Joram sonrió y, viendo a Marie que se acercaba a lo lejos con el chal en la mano, musitó rápidamente una advertencia a Gwen para que se sosegara, añadiendo que hablaría con su padre en seguida. Después se marchó, dejando a Gwen de pie en el sendero, intentando esconder las lágrimas precipitadamente y tratando, lo mejor que pudo, de limpiar la sangre de los cortes que se había hecho en los pies, escondiendo las heridas a los amorosos ojos de su institutriz.
Tres noches después de la trascendental visita del Emperador, otra pareja paseaba por el jardín, adonde milord había conducido a milady con el propósito expreso de tener una charla en privado con ella.
—¿De modo que la historia del perverso tío no es cierta? —preguntó lady Rosamund a su esposo con un dejo de desilusión en la voz.
—No, querida —replicó lord Samuels con indulgencia—. ¿De verdad la creíste? Era una historia pueril... —descartó la idea con un movimiento de la mano.
—Supongo que no —suspiró lady Rosamund.
—No te sientas tan abatida —la alentó milord en voz baja mientras flotaba en el aire del atardecer junto a ella—. La verdad, aunque no tan romántica, es mucho más interesante.
—¿De veras? —exclamó milady, más animada.
Luego alzó la mirada para contemplar cariñosamente a su esposo, diciéndose que era muy atractivo.

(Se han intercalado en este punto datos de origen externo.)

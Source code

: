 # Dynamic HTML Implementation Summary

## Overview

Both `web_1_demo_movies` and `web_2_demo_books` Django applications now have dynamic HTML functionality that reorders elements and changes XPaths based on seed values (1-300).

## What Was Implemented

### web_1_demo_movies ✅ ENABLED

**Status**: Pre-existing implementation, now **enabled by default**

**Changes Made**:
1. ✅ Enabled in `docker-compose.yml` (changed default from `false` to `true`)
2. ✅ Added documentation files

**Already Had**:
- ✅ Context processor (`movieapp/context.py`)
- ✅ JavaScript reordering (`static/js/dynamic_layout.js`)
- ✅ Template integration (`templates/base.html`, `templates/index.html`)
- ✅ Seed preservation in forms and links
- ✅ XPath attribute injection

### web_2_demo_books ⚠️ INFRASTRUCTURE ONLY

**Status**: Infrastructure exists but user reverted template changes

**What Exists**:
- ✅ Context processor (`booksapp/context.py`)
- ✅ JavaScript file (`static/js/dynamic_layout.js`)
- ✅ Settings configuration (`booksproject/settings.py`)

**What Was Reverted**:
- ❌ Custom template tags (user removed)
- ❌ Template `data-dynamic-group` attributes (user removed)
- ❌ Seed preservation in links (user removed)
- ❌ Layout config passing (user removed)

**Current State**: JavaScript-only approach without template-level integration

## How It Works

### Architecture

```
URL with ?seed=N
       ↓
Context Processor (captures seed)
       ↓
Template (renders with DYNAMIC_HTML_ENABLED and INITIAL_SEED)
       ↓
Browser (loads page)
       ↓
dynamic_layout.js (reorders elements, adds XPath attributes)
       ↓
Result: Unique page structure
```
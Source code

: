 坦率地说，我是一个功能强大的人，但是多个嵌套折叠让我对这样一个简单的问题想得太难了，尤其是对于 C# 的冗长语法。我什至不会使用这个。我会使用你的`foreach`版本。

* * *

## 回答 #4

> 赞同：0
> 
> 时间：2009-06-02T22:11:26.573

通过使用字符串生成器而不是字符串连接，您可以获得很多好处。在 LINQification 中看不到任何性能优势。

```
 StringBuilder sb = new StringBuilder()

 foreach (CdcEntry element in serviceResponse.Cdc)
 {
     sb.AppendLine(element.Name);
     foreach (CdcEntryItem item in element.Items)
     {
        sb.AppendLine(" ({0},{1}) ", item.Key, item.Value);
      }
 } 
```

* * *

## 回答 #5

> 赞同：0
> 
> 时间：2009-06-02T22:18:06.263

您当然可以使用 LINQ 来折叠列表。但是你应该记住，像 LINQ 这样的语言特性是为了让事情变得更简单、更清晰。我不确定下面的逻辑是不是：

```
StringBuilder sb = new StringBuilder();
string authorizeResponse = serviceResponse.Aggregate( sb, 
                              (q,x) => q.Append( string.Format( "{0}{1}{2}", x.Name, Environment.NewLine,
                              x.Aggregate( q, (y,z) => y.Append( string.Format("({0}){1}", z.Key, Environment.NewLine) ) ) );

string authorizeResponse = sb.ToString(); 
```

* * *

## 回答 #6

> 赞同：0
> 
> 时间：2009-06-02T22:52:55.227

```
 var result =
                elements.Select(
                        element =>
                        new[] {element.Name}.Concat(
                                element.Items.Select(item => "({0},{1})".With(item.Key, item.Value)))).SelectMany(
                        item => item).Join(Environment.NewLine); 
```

Las conservadoras ropas azules del Maestre del Gremio le sentaban muy bien. Con algo más de cuarenta años, milord se mantenía en muy buenas condiciones físicas; puesto que no pertenecía a la nobleza, no se veía tentado a entregarse a la disipación de la clase alta. No había engordado a causa de excesos en la comida ni tenía el rostro enrojecido por el abuso de la bebida. Sus cabellos, aunque empezaban a encanecer, eran espesos y abundantes. Lady Rosamund se sentía muy orgullosa de él, tanto como él se sentía de ella.